Each photon will be counted once, and no photon will be counted more than once.

This means that we must be careful about boundary conditions. For example, if a circle is contained in an annulus such that the inner radius of the annulus is the same as the radius of the circle, then photons on that boundary must always be assigned to one or the other region. That is, the number of photons in both regions must equal the sum of the number of photons in each region taken separately.

With this in mind, the rules for determining whether a boundary image pixel or table row are assigned to a region are defined below.

Image boundaries - radially-symmetric shapes (circle, annuli, ellipse)

For image filtering, pixels whose center is inside the boundary are included. This also applies non-radially-symmetric shapes. When a pixel center is exactly on the boundary, the pixel assignment rule is:

• the outer boundary of a symmetric shape does not include such pixels
• the inner boundary of a symmetric shape (annulus) includes such pixels

In this way, an annulus with radius from 0 to 1, centered exactly on a pixel, includes the pixel on which it is centered, but none of its neighbors.

These rules ensure that when defining concentric shapes, no pixels are omitted between concentric regions and no pixels are claimed by two regions. When applied to small symmetric shapes, the shape is less likely to be skewed, as would happen with non-radially-symmetric rules. These rules differ from the rules for box-like shapes, which are more likely to be positioned adjacent to one another.

Image Boundaries: non-radially symmetric shapes (polygons, boxes)

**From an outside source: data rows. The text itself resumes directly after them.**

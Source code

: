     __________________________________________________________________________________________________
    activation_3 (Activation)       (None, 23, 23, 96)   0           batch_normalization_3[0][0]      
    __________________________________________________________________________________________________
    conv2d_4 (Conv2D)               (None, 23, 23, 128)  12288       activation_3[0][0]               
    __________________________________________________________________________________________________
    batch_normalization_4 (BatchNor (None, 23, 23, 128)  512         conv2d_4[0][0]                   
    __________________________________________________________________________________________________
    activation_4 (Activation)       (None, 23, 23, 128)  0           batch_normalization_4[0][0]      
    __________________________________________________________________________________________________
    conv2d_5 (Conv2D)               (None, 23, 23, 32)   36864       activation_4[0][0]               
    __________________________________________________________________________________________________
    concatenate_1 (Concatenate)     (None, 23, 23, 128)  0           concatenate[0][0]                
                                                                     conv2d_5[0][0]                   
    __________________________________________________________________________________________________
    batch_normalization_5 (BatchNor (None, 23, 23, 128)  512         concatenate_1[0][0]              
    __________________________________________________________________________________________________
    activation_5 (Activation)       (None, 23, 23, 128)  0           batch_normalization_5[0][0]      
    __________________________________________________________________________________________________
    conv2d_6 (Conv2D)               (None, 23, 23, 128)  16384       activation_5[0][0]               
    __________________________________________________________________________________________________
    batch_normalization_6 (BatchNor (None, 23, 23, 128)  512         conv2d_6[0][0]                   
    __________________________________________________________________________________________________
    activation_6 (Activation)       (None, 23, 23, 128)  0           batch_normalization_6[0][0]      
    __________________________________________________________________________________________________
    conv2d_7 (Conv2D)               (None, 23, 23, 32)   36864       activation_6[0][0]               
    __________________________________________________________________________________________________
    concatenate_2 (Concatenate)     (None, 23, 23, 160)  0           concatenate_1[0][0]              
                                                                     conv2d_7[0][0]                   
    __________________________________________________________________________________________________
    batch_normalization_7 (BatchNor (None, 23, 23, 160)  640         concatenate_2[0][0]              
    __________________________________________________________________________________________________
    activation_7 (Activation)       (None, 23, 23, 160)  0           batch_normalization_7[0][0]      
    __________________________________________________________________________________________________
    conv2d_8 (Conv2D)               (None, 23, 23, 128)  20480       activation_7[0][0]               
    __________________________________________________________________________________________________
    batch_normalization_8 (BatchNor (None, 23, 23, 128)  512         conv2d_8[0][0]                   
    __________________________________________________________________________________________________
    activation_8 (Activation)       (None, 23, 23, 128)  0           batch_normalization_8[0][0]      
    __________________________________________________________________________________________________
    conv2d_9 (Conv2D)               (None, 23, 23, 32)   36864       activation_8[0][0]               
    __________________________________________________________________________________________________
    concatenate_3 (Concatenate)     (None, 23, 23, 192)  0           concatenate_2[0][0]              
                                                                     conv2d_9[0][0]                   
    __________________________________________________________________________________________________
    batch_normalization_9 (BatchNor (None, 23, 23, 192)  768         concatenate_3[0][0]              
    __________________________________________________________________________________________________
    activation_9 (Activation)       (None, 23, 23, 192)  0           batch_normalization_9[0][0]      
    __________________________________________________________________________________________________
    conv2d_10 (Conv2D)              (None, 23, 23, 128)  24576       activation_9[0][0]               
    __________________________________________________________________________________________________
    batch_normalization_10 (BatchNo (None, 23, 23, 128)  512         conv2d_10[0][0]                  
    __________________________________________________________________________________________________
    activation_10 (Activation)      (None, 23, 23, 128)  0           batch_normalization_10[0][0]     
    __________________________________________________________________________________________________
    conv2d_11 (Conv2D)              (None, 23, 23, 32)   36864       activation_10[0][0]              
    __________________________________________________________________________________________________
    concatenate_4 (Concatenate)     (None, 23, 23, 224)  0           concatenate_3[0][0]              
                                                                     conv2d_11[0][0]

For image filtering, pixels whose center is inside the boundary are included. This also applies radially-symmetric shapes. When a pixel center is exactly on the boundary of a non-radially symmetric region, the pixel is included in the right or upper region, but not the left or lower region. This ensures that geometrically adjoining regions touch but don't overlap.

Row Boundaries are Analytic

When filtering table rows, the boundary rules are the same as for images, except that the calculation is not done on the center of a pixel, (since table rows, especially X-ray events rows, often have discrete, floating point positions) but are calculated exactly. That is, an row is inside the boundary without regard to its integerized pixel value. For rows that are exactly on a region boundary, the above rules are applied to ensure that all rows are counted once and no row is counted more than once.

Because row boundaries are calculated differently from image boundaries, certain programs will give different results when filtering the same region file. In particular, fundisp/funtable (which utilize analytic row filtering) perform differently from funcnts (which performs image filtering, even on tables).

Image Boundaries vs. Row Boundaries: Practical Considerations

You will sometimes notice a discrepancy between running funcnts on an binary table file and running fundisp on the same file with the same filter. For example, consider the following:

  fundisp test1.fits"[box(4219,3887,6,6,0)]" | wc
  8893  320148 3752846

Since fundisp has a 2-line header, there are actually 8891 photons that pass the filter. But then run funtable and select only the rows that pass this filter, placing them in a new file:

  ./funtable test1.fits"[box(4219,3887,6,6,0)]" test2.fits

Now run funcnts using the original filter on the derived file:

  ./funcnts test2.fits "physical; box(4219,3887,6,6,0)"

  [... lot of processed output ...]

  # the following source and background components were used:
  source region(s)
  ----------------
  physical; box(4219,3887,6,6,0)

   reg       counts    pixels
  ---- ------------ ---------
     1     7847.000        36

There are 1044 rows (events) that pass the row filter in fundisp (or funtable) but fail to make it through funcnts. Why?

The reason can be traced to how analytic row filtering (fundisp, funtable) differs from integerized pixel filtering(funcnts, funimage). Consider the region:

  box(4219,3887,6,6,0)

Analytically (i.e., using row filtering), positions will pass this filter successfully if:

  4216 <= x <= 4222
  3884 <= y <= 3890

For example, photons with position values of x=4216.4 or y=3884.08 will pass.

Integerized image filtering is different in that the pixels that will pass this filter have centers at:

  x = 4217, 4218, 4219, 4220, 4221, 4222
  y = 3885, 3886, 3887, 3888, 3889, 3890

Note that there are 6 pixels in each direction, as specified by the region. That means that positions will pass the filter successfully if:

  4217 <= (int)x <= 4222
  3885 <= (int)y <= 3890

Photons with position values of x=4216.4 or y=3884.08 will NOT pass.

Note that the position values are integerized, in effect, binned into image values. This means that x=4222.4 will pass this filter, but not the analytic filter above. We do this to maintain the design goal that either all counts in a pixel are included in an integerized filter, or else none are included.

[It could be argued that the correct photon limits for floating point row data really should be:

  4216.5 <= x <= 4222.5
  3884.5 <= y <= 3890.5

since each pixel extends for .5 on either side of the center. We chose to the maintain integerized algorithm for all image-style filtering so that funcnts would give the exact same results regardless of whether a table or a derived non-blocked binned image is used.]